*** Opening Supplied records ***
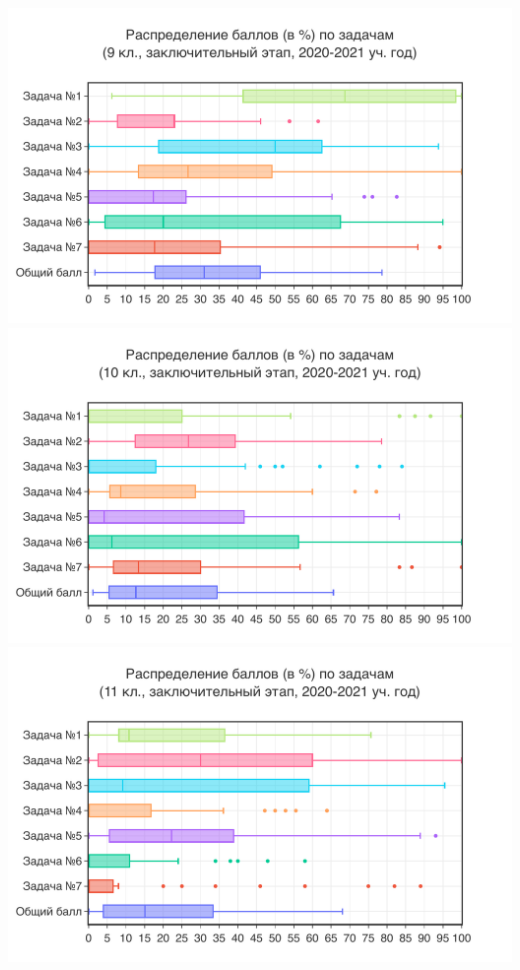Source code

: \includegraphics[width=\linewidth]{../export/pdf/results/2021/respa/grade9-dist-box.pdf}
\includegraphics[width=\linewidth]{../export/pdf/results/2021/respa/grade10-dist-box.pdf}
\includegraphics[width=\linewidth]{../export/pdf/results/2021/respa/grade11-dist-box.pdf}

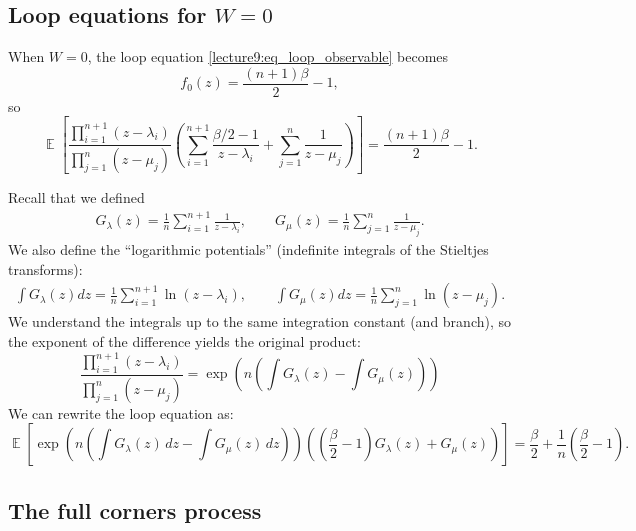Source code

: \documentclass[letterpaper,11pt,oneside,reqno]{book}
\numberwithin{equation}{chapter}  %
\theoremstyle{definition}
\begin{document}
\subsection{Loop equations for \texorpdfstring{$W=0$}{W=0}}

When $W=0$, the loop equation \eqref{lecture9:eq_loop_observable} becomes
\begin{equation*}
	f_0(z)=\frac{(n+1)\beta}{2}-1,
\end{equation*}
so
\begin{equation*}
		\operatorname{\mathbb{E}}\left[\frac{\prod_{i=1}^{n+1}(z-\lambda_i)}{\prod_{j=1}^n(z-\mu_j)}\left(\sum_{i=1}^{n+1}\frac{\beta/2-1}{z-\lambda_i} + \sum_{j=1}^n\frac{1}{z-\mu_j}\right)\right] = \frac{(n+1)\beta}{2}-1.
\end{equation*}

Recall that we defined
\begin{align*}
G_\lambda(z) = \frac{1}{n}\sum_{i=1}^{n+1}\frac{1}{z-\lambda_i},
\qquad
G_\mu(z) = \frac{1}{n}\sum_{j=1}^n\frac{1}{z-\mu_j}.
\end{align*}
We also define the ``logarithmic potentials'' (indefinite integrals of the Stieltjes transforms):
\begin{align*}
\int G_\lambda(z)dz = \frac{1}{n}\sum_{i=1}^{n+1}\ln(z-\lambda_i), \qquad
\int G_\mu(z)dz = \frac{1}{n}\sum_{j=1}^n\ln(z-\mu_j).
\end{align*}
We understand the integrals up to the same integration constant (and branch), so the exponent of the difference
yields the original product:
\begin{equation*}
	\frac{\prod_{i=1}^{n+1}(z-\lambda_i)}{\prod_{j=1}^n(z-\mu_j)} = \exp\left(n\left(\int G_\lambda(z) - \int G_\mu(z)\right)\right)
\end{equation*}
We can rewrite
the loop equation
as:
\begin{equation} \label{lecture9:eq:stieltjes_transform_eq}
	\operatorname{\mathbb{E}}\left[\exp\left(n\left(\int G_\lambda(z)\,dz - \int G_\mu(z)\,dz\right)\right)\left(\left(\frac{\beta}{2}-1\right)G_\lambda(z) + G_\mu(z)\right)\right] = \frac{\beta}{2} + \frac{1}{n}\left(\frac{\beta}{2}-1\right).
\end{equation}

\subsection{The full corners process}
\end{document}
*** Closing Supplied records ***
Exercise objective -
Print out the material word for word, omitting the pictures.

Response -
Source code

: \includegraphics[width=\linewidth]{../export/pdf/results/2021/respa/grade9-dist-box.pdf}
\includegraphics[width=\linewidth]{../export/pdf/results/2021/respa/grade10-dist-box.pdf}
\includegraphics[width=\linewidth]{../export/pdf/results/2021/respa/grade11-dist-box.pdf}

Source code

: \documentclass[letterpaper,11pt,oneside,reqno]{book}
\numberwithin{equation}{chapter}  %
\theoremstyle{definition}
\begin{document}
\subsection{Loop equations for \texorpdfstring{$W=0$}{W=0}}

When $W=0$, the loop equation \eqref{lecture9:eq_loop_observable} becomes
\begin{equation*}
	f_0(z)=\frac{(n+1)\beta}{2}-1,
\end{equation*}
so
\begin{equation*}
		\operatorname{\mathbb{E}}\left[\frac{\prod_{i=1}^{n+1}(z-\lambda_i)}{\prod_{j=1}^n(z-\mu_j)}\left(\sum_{i=1}^{n+1}\frac{\beta/2-1}{z-\lambda_i} + \sum_{j=1}^n\frac{1}{z-\mu_j}\right)\right] = \frac{(n+1)\beta}{2}-1.
\end{equation*}

Recall that we defined
\begin{align*}
G_\lambda(z) = \frac{1}{n}\sum_{i=1}^{n+1}\frac{1}{z-\lambda_i},
\qquad
G_\mu(z) = \frac{1}{n}\sum_{j=1}^n\frac{1}{z-\mu_j}.
\end{align*}
We also define the ``logarithmic potentials'' (indefinite integrals of the Stieltjes transforms):
\begin{align*}
\int G_\lambda(z)dz = \frac{1}{n}\sum_{i=1}^{n+1}\ln(z-\lambda_i), \qquad
\int G_\mu(z)dz = \frac{1}{n}\sum_{j=1}^n\ln(z-\mu_j).
\end{align*}
We understand the integrals up to the same integration constant (and branch), so the exponent of the difference
yields the original product:
\begin{equation*}
	\frac{\prod_{i=1}^{n+1}(z-\lambda_i)}{\prod_{j=1}^n(z-\mu_j)} = \exp\left(n\left(\int G_\lambda(z) - \int G_\mu(z)\right)\right)
\end{equation*}
We can rewrite
the loop equation
as:
\begin{equation} \label{lecture9:eq:stieltjes_transform_eq}
	\operatorname{\mathbb{E}}\left[\exp\left(n\left(\int G_\lambda(z)\,dz - \int G_\mu(z)\,dz\right)\right)\left(\left(\frac{\beta}{2}-1\right)G_\lambda(z) + G_\mu(z)\right)\right] = \frac{\beta}{2} + \frac{1}{n}\left(\frac{\beta}{2}-1\right).
\end{equation}

\subsection{The full corners process}
\end{document}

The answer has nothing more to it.